• **Work order**
Your answer should consist of each line below that contains the string "recipe".

• **Data extracts**
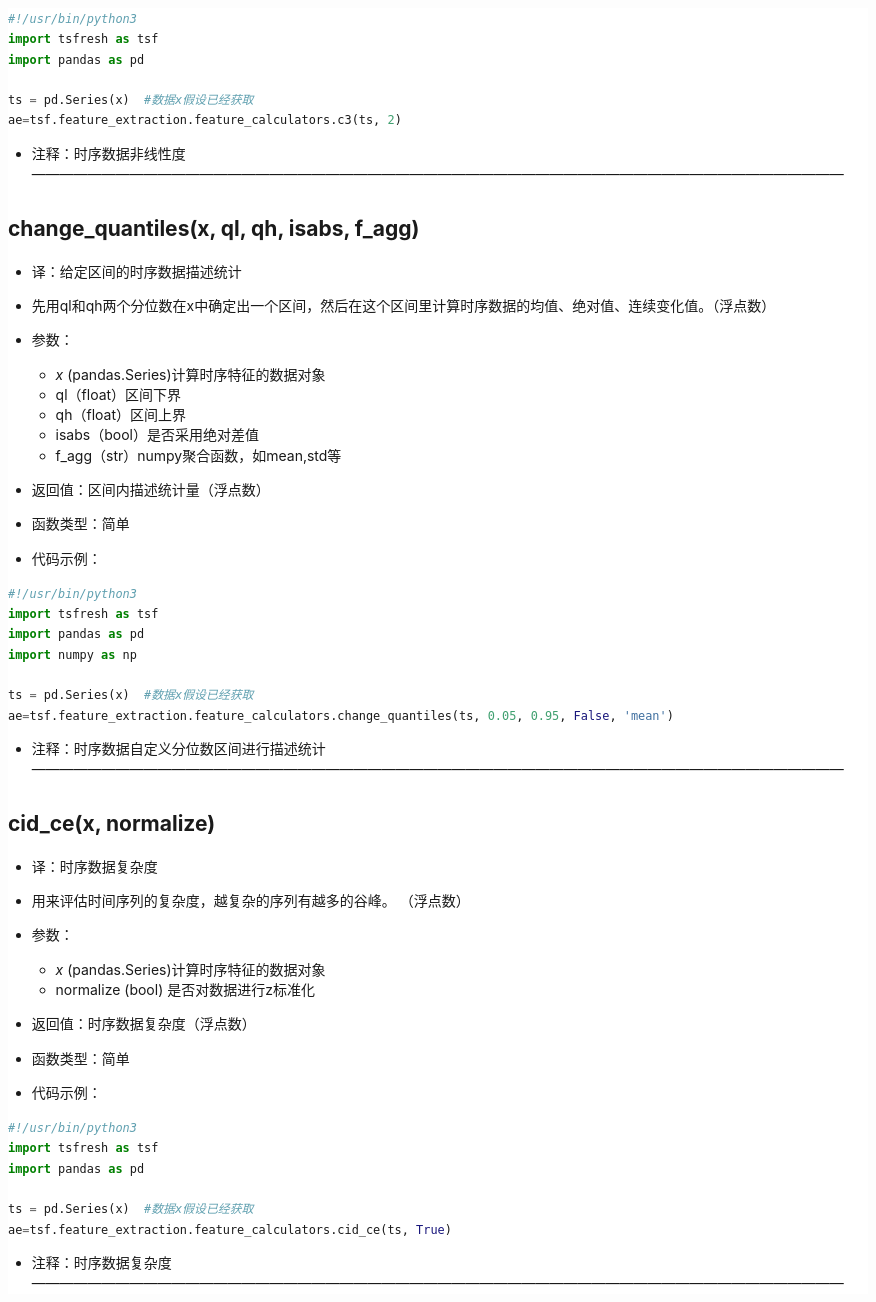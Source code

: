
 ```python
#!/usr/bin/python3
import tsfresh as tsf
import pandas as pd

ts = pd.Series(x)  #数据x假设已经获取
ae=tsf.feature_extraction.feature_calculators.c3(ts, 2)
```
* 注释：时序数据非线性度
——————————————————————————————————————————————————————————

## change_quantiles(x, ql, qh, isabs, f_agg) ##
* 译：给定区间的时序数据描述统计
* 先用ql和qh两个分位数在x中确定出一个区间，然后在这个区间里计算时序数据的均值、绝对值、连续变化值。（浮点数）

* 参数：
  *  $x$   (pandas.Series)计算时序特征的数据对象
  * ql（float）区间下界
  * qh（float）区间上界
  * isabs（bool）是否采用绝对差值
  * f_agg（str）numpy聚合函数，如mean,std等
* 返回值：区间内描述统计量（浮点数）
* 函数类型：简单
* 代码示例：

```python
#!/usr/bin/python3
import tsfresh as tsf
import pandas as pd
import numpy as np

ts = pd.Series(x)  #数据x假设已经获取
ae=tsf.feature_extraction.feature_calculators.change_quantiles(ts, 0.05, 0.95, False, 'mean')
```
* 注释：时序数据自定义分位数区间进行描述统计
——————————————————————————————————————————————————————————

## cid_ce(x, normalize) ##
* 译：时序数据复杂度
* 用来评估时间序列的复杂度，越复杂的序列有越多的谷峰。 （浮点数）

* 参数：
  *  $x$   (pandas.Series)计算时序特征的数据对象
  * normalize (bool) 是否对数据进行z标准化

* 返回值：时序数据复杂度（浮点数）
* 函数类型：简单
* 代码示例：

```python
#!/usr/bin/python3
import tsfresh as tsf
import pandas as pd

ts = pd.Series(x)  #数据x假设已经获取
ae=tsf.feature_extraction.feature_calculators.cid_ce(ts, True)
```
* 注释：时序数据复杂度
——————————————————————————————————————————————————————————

* * *

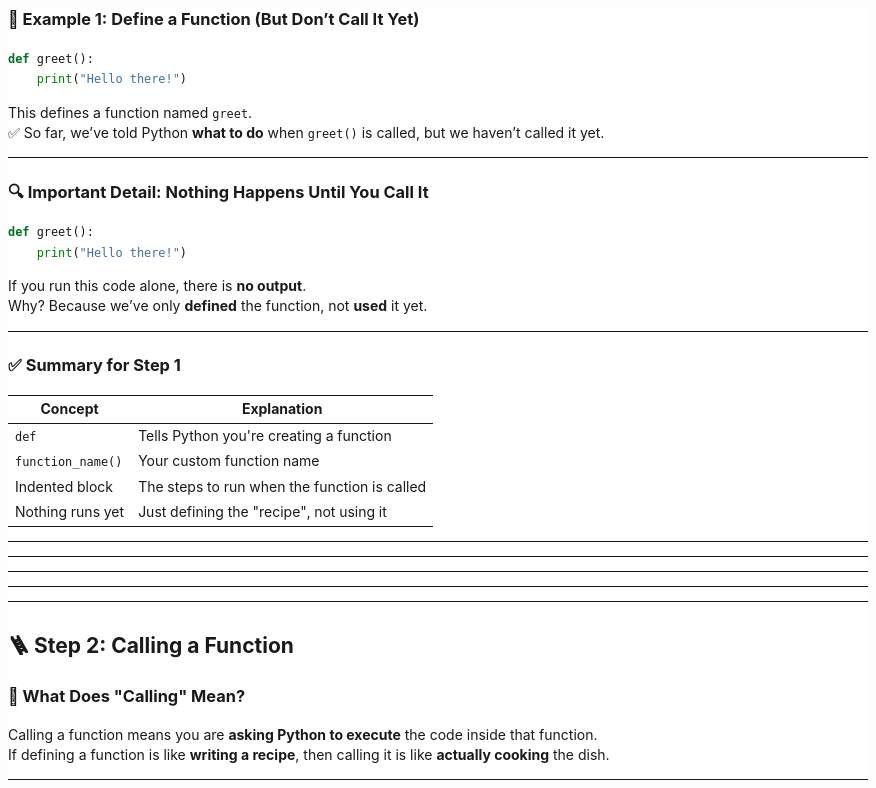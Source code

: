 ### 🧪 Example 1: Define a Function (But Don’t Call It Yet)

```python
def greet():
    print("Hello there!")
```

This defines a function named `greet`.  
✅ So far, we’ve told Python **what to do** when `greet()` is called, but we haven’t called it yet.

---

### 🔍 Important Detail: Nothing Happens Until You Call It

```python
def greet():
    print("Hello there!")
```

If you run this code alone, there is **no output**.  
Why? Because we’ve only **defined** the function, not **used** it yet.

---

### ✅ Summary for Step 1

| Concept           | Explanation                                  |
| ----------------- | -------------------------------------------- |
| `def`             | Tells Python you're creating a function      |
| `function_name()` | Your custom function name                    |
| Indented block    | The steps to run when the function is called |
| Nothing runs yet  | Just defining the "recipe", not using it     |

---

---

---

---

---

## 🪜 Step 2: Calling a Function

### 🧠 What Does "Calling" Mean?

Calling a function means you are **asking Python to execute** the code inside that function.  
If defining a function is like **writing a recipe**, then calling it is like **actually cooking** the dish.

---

• **Solution for this problem**
| Nothing runs yet  | Just defining the "recipe", not using it     |
If defining a function is like **writing a recipe**, then calling it is like **actually cooking** the dish.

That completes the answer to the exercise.